▶ **Task brief**
Using the entries that follow, collect the lines where the word "advanced" appears.

▶ **Data records**
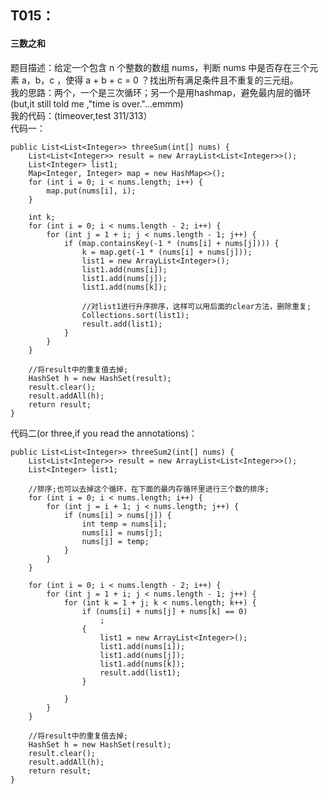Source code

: ## T015： ##
#### 三数之和 ####
题目描述：给定一个包含 n 个整数的数组 nums，判断 nums 中是否存在三个元素 a，b，c ，使得 a + b + c = 0 ？找出所有满足条件且不重复的三元组。     
我的思路：两个，一个是三次循环；另一个是用hashmap，避免最内层的循环(but,it still told me ,"time is over."...emmm)    
我的代码：(timeover,test 311/313）     
代码一：         

	public List<List<Integer>> threeSum(int[] nums) {
		List<List<Integer>> result = new ArrayList<List<Integer>>();
		List<Integer> list1;
		Map<Integer, Integer> map = new HashMap<>();
		for (int i = 0; i < nums.length; i++) {
			map.put(nums[i], i);
		}

		int k;
		for (int i = 0; i < nums.length - 2; i++) {
			for (int j = 1 + i; j < nums.length - 1; j++) {
				if (map.containsKey(-1 * (nums[i] + nums[j]))) {
					k = map.get(-1 * (nums[i] + nums[j]));
					list1 = new ArrayList<Integer>();
					list1.add(nums[i]);
					list1.add(nums[j]);
					list1.add(nums[k]);

                    //对list1进行升序排序，这样可以用后面的clear方法，删除重复;
					Collections.sort(list1);
					result.add(list1);
				}
			}
		}

        //将result中的重复值去掉;
		HashSet h = new HashSet(result);
		result.clear();
		result.addAll(h);
		return result;
	}
代码二(or three,if you read the annotations)：      

	public List<List<Integer>> threeSum2(int[] nums) {
		List<List<Integer>> result = new ArrayList<List<Integer>>();
		List<Integer> list1;

        //排序;也可以去掉这个循环，在下面的最内存循环里进行三个数的排序;
		for (int i = 0; i < nums.length; i++) {
			for (int j = i + 1; j < nums.length; j++) {
				if (nums[i] > nums[j]) {
					int temp = nums[i];
					nums[i] = nums[j];
					nums[j] = temp;
				}
			}
		}

		for (int i = 0; i < nums.length - 2; i++) {
			for (int j = 1 + i; j < nums.length - 1; j++) {
				for (int k = 1 + j; k < nums.length; k++) {
					if (nums[i] + nums[j] + nums[k] == 0)
						;
					{
						list1 = new ArrayList<Integer>();
						list1.add(nums[i]);
						list1.add(nums[j]);
						list1.add(nums[k]);
						result.add(list1);
					}

				}
			}
		}

        //将result中的重复值去掉;
		HashSet h = new HashSet(result);
		result.clear();
		result.addAll(h);
		return result;
	}


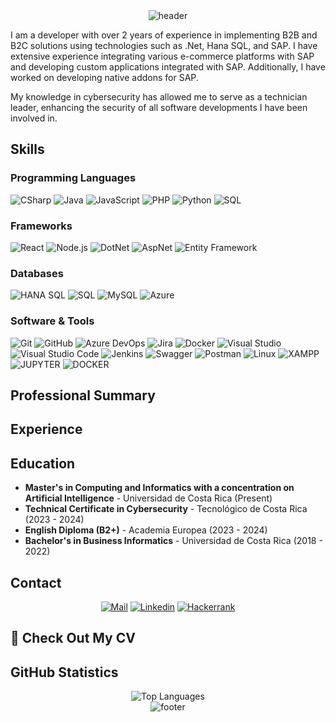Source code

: <!-- HEADER -->
<div align="center" width="100">
  <img src="https://capsule-render.vercel.app/api?color=0:1408d0,50:0860d0,100:08c4d0&height=250&section=header&text=Thomas%20Calero%20-%20BackEnd%20Developer&fontSize=30&type=waving&fontColor=fefefe&&animation=fadeIn"
  alt="header"/>
</div>


I am a developer with over 2 years of experience in implementing B2B and B2C solutions using technologies such as .Net, Hana SQL, and SAP. I have extensive experience integrating various e-commerce platforms with SAP and developing custom applications integrated with SAP. Additionally, I have worked on developing native addons for SAP.

My knowledge in cybersecurity has allowed me to serve as a technician leader, enhancing the security of all software developments I have been involved in.

## Skills

### Programming Languages
![CSharp](https://img.shields.io/badge/C%23-239120?style=for-the-badge&logo=c-sharp&logoColor=white)
![Java](https://img.shields.io/badge/Java-ED8B00?style=for-the-badge&logo=java&logoColor=white)
![JavaScript](https://img.shields.io/badge/JavaScript-F7DF1E?style=for-the-badge&logo=javascript&logoColor=black)
![PHP](https://img.shields.io/badge/PHP-777BB4?style=for-the-badge)
![Python](https://img.shields.io/badge/Python-3776AB?style=for-the-badge&logo=python&logoColor=white)
![SQL](https://img.shields.io/badge/SQL-4479A1?style=for-the-badge&logo=sql&logoColor=white)


### Frameworks
![React](https://img.shields.io/badge/React-20232A?style=for-the-badge&logo=react&logoColor=61DAFB)
![Node.js](https://img.shields.io/badge/Node.js-43853D?style=for-the-badge&logo=node.js&logoColor=white)
![DotNet](https://img.shields.io/badge/.NET-512BD4?style=for-the-badge&logo=dotnet&logoColor=white)
![AspNet](https://img.shields.io/badge/ASP.NET-512BD4?style=for-the-badge&logo=dotnet&logoColor=white)
![Entity Framework](https://img.shields.io/badge/Entity%20Framework-512BD4?style=for-the-badge&logo=entity-framework&logoColor=white)

### Databases
![HANA SQL](https://img.shields.io/badge/HANA%20SQL-SQL?style=for-the-badge)
![SQL](https://img.shields.io/badge/SQL-4479A1?style=for-the-badge&logo=sql&logoColor=white)
![MySQL](https://img.shields.io/badge/MySQL-4479A1?style=for-the-badge&logo=mysql&logoColor=white)
![Azure](https://img.shields.io/badge/Azure%20Database-0078D4?style=for-the-badge&logo=microsoft-azure&logoColor=white)

### Software & Tools
![Git](https://img.shields.io/badge/Git-F05032?style=for-the-badge&logo=git&logoColor=white)
![GitHub](https://img.shields.io/badge/github-%23121011.svg?style=for-the-badge&logo=github&logoColor=white)
![Azure DevOps](https://img.shields.io/badge/Azure%20DevOps-0078D4?style=for-the-badge&logo=azure-devops&logoColor=white)
![Jira](https://img.shields.io/badge/Jira-0052CC?style=for-the-badge&logo=jira&logoColor=white)
![Docker](https://img.shields.io/badge/Docker-2496ED?style=for-the-badge&logo=docker&logoColor=white)
![Visual Studio](https://img.shields.io/badge/Visual%20Studio-5C2D91?style=for-the-badge&logo=visual-studio&logoColor=white)
![Visual Studio Code](https://img.shields.io/badge/VS%20Code-007ACC?style=for-the-badge&logo=visual-studio-code&logoColor=white)
![Jenkins](https://img.shields.io/badge/jenkins-%232C5263.svg?style=for-the-badge&logo=jenkins&logoColor=white)
![Swagger](https://img.shields.io/badge/-Swagger-%23Clojure?style=for-the-badge&logo=swagger&logoColor=white)
![Postman](https://img.shields.io/badge/Postman-FF6C37?style=for-the-badge&logo=postman&logoColor=white)
![Linux](https://img.shields.io/badge/Linux-FCC624?style=for-the-badge&logo=linux&logoColor=black)
![XAMPP](https://img.shields.io/badge/Xampp-F37623?style=for-the-badge)
![JUPYTER](https://img.shields.io/badge/Jupyter-%2523F37626.svg?style=for-the-badge)
![DOCKER](https://img.shields.io/badge/docker-%25230db7ed.svg?style=for-the-badge&color=%2333fff3)


## Professional Summary


## Experience


## Education
- **Master's in Computing and Informatics with a concentration on Artificial Intelligence** - Universidad de Costa Rica (Present)
- **Technical Certificate in Cybersecurity** - Tecnológico de Costa Rica (2023 - 2024)
- **English Diploma (B2+)** - Academia Europea (2023 - 2024)
- **Bachelor's in Business Informatics** - Universidad de Costa Rica (2018 - 2022)


## Contact
<div align="center" width="100">
  
  [![Mail](https://img.shields.io/badge/-Gmail-black?style=for-the-badge&logo=gmail)](mailto:calerovillalobos10@gmail.com)
  [![Linkedin](https://img.shields.io/badge/-LinkedIn-black?style=for-the-badge&logo=Linkedin)](https://www.linkedin.com/in/calerovillalobos)
  [![Hackerrank](https://img.shields.io/badge/-Hackerrank-black?style=for-the-badge&logo=Hackerrank)](https://www.hackerrank.com/profile/calerovillalobos)
  
</div>

## 🚀 Check Out My CV





## GitHub Statistics
<div align="center">
  <img src="https://github-readme-stats.vercel.app/api/top-langs/?username=calerovillalobos10&layout=compact&theme=dark" alt="Top Languages" />
  
</div>

<!-- FOOTER -->
<div align="center" width="100">
  <img src="https://capsule-render.vercel.app/api?color=0:1408d0,50:0860d0,100:08c4d0&height=100&section=footer&fontSize=30&type=waving&fontColor=fefefe"
  alt="footer" />
</div>
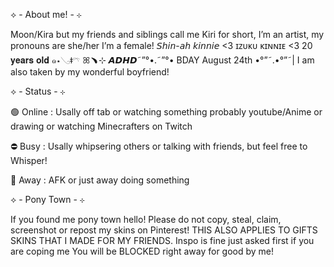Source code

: 


⟡ - About me! - ⊹

Moon/Kira but my friends and siblings call me Kiri for short, I’m an artist, my pronouns are she/her I’m a female! 𝘚𝘩𝘪𝘯-𝘢𝘩 𝘬𝘪𝘯𝘯𝘪𝘦 <3 ɪᴢᴜᴋᴜ ᴋɪɴɴɪᴇ <3 20 𝐲𝐞𝐚𝐫𝐬 𝐨𝐥𝐝 ๑⋆𓂅ǂ𓍼 ꕤ﹅⊹ 𝘼𝘿𝙃𝘿˜”°•.˜”°• BDAY August 24th •°”˜.•°”˜| I am also taken by my wonderful boyfriend!




⟡ - Status - ⊹
   
   🟢 Online : Usally off tab or watching something probably youtube/Anime or drawing or watching Minecrafters on Twitch

   ⛔ Busy : Usally whipsering others or talking with friends, but feel free to Whisper! 

   🌙 Away : AFK or just away doing something 


   
⟡ - Pony Town - ⊹

If you found me pony town hello! Please do not copy, steal, claim, screenshot or repost my skins on Pinterest! THIS ALSO APPLIES TO GIFTS SKINS THAT I MADE FOR MY FRIENDS. Inspo is fine just asked first if you are coping me You will be BLOCKED right away for good by me!






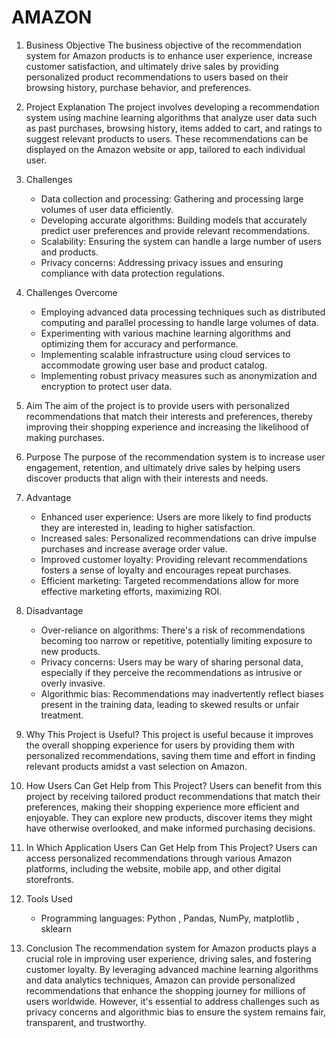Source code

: # AMAZON

1. Business Objective
   The business objective of the recommendation system for Amazon products is to enhance user experience, increase customer satisfaction, and ultimately drive sales by providing personalized product recommendations to users based on their browsing history, purchase behavior, and preferences.

2. Project Explanation
   The project involves developing a recommendation system using machine learning algorithms that analyze user data such as past purchases, browsing history, items added to cart, and ratings to suggest relevant products to users. These recommendations can be displayed on the Amazon website or app, tailored to each individual user.

3. Challenges
   - Data collection and processing: Gathering and processing large volumes of user data efficiently.
   - Developing accurate algorithms: Building models that accurately predict user preferences and provide relevant recommendations.
   - Scalability: Ensuring the system can handle a large number of users and products.
   - Privacy concerns: Addressing privacy issues and ensuring compliance with data protection regulations.

4. Challenges Overcome
   - Employing advanced data processing techniques such as distributed computing and parallel processing to handle large volumes of data.
   - Experimenting with various machine learning algorithms and optimizing them for accuracy and performance.
   - Implementing scalable infrastructure using cloud services to accommodate growing user base and product catalog.
   - Implementing robust privacy measures such as anonymization and encryption to protect user data.

5. Aim
   The aim of the project is to provide users with personalized recommendations that match their interests and preferences, thereby improving their shopping experience and increasing the likelihood of making purchases.

6. Purpose
   The purpose of the recommendation system is to increase user engagement, retention, and ultimately drive sales by helping users discover products that align with their interests and needs.

7. Advantage
   - Enhanced user experience: Users are more likely to find products they are interested in, leading to higher satisfaction.
   - Increased sales: Personalized recommendations can drive impulse purchases and increase average order value.
   - Improved customer loyalty: Providing relevant recommendations fosters a sense of loyalty and encourages repeat purchases.
   - Efficient marketing: Targeted recommendations allow for more effective marketing efforts, maximizing ROI.

8. Disadvantage
   - Over-reliance on algorithms: There's a risk of recommendations becoming too narrow or repetitive, potentially limiting exposure to new products.
   - Privacy concerns: Users may be wary of sharing personal data, especially if they perceive the recommendations as intrusive or overly invasive.
   - Algorithmic bias: Recommendations may inadvertently reflect biases present in the training data, leading to skewed results or unfair treatment.

9. Why This Project is Useful?
   This project is useful because it improves the overall shopping experience for users by providing them with personalized recommendations, saving them time and effort in finding relevant products amidst a vast selection on Amazon.

10. How Users Can Get Help from This Project?
    Users can benefit from this project by receiving tailored product recommendations that match their preferences, making their shopping experience more efficient and enjoyable. They can explore new products, discover items they might have otherwise overlooked, and make informed purchasing decisions.

11. In Which Application Users Can Get Help from This Project?
    Users can access personalized recommendations through various Amazon platforms, including the website, mobile app, and other digital storefronts.

12. Tools Used
    - Programming languages: Python , Pandas, NumPy, matplotlib , sklearn
13. Conclusion
    The recommendation system for Amazon products plays a crucial role in improving user experience, driving sales, and fostering customer loyalty. By leveraging advanced machine learning algorithms and data analytics techniques, Amazon can provide personalized recommendations that enhance the shopping journey for millions of users worldwide. However, it's essential to address challenges such as privacy concerns and algorithmic bias to ensure the system remains fair, transparent, and trustworthy.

▶ **Output of the task**
   - Employing advanced data processing techniques such as distributed computing and parallel processing to handle large volumes of data.
    The recommendation system for Amazon products plays a crucial role in improving user experience, driving sales, and fostering customer loyalty. By leveraging advanced machine learning algorithms and data analytics techniques, Amazon can provide personalized recommendations that enhance the shopping journey for millions of users worldwide. However, it's essential to address challenges such as privacy concerns and algorithmic bias to ensure the system remains fair, transparent, and trustworthy.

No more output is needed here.